“Che un docente debba avere ripercussioni se non va d’accordo col proprio dirigente è un’evidente violazione delle libertà costituzionali.” Così la deputata reggina del Movimento 5 Stelle Federica Dieni commenta la notizia, emersa su organi di stampa, secondo la quale i criteri definiti dall’Istituto comprensivo F. Jerace di Polistena, in provincia di Reggio Calabria per assegnare il bonus premiale al personale docente, prevedrebbero penalizzazioni nel punteggio in relazione ad eventuali relazioni conflittuali con colleghi, dirigenti scolastici e altri soggetti del territorio.

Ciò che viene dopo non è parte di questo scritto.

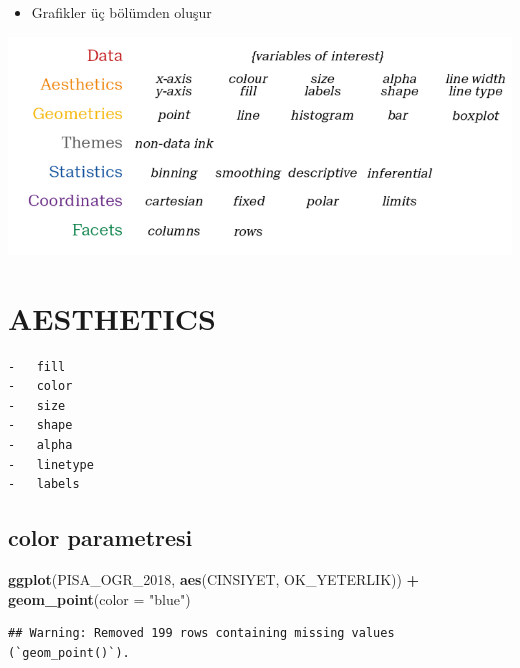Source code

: \documentclass[
  oneside]{book}
\newenvironment{Shaded}{\begin{snugshade}}{\end{snugshade}}
\newcommand{\AttributeTok}[1]{\textcolor[rgb]{0.13,0.29,0.53}{#1}}
\newcommand{\FunctionTok}[1]{\textcolor[rgb]{0.13,0.29,0.53}{\textbf{#1}}}
\newcommand{\NormalTok}[1]{#1}
\newcommand{\SpecialCharTok}[1]{\textcolor[rgb]{0.81,0.36,0.00}{\textbf{#1}}}
\newcommand{\StringTok}[1]{\textcolor[rgb]{0.31,0.60,0.02}{#1}}
\providecommand{\tightlist}{%
  \setlength{\itemsep}{0pt}\setlength{\parskip}{0pt}}
\begin{document}
\begin{itemize}
\tightlist
\item
  Grafikler üç bölümden oluşur
\end{itemize}

\includegraphics{images/v3.PNG}

\hypertarget{aesthetics}{%
\section{\texorpdfstring{\textbf{AESTHETICS}}{AESTHETICS}}\label{aesthetics}}

\begin{verbatim}
-   fill
-   color
-   size
-   shape
-   alpha
-   linetype
-   labels
\end{verbatim}

\hypertarget{color-parametresi}{%
\subsection{\texorpdfstring{\textbf{color} parametresi}{color parametresi}}\label{color-parametresi}}

\begin{Shaded}
\begin{Highlighting}[]
\FunctionTok{ggplot}\NormalTok{(PISA\_OGR\_2018, }\FunctionTok{aes}\NormalTok{(CINSIYET, OK\_YETERLIK)) }\SpecialCharTok{+}
  \FunctionTok{geom\_point}\NormalTok{(}\AttributeTok{color =} \StringTok{"blue"}\NormalTok{)}
\end{Highlighting}
\end{Shaded}

\begin{verbatim}
## Warning: Removed 199 rows containing missing values (`geom_point()`).
\end{verbatim}
\end{document}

“Che la cosiddetta legge sulla Buona scuola – continua la parlamentare – avrebbe portato all’asservimento degli insegnanti ai dirigenti, noi del MoVimento 5 Stelle lo denunciammo fin dalla discussione nelle aule parlamentari di questa pseudo riforma. La deriva che si è presa a Polistena, tuttavia, è conseguenza di un’interpretazione della norma che speriamo il Ministero si impegni per escludere. Per questo ho presentato immediatamente un’interrogazione al Ministro dell’istruzione. Mentre, infatti, la legge prevede che il Comitato per la valutazione dei docenti individui i criteri per la valorizzazione dei docenti stessi, la previsione secondo la quale tra questi rientri la concordia col dirigente è evidentemente un eccesso che, anche alla luce della libertà di espressione, non possiamo tollerare. Oltre a questo è evidente che la deontologia professionale porta molte volte a prendere delle posizioni in disaccordo col proprio superiore o con esponenti delle amministrazioni locali. E’ impensabile che, se per fare il proprio dovere, un insegnante deve alzare la voce, magari in difesa della salute o della sicurezza degli studenti, debba venire punito.”
“La legge sulla buona scuola – termina la deputata reggina – ha già talmente tanti difetti che non serve aggiungerne altri in sede di applicazione. Invito pertanto chi è chiamato a decidere, a partire dalle realtà locali, a evitare di trasformare il già troppo esteso potere dei dirigenti in veri e propri abusi. Ne va, prima ancora che della libertà dell’insegnante e del pluralismo, dei diritti fondamentali.”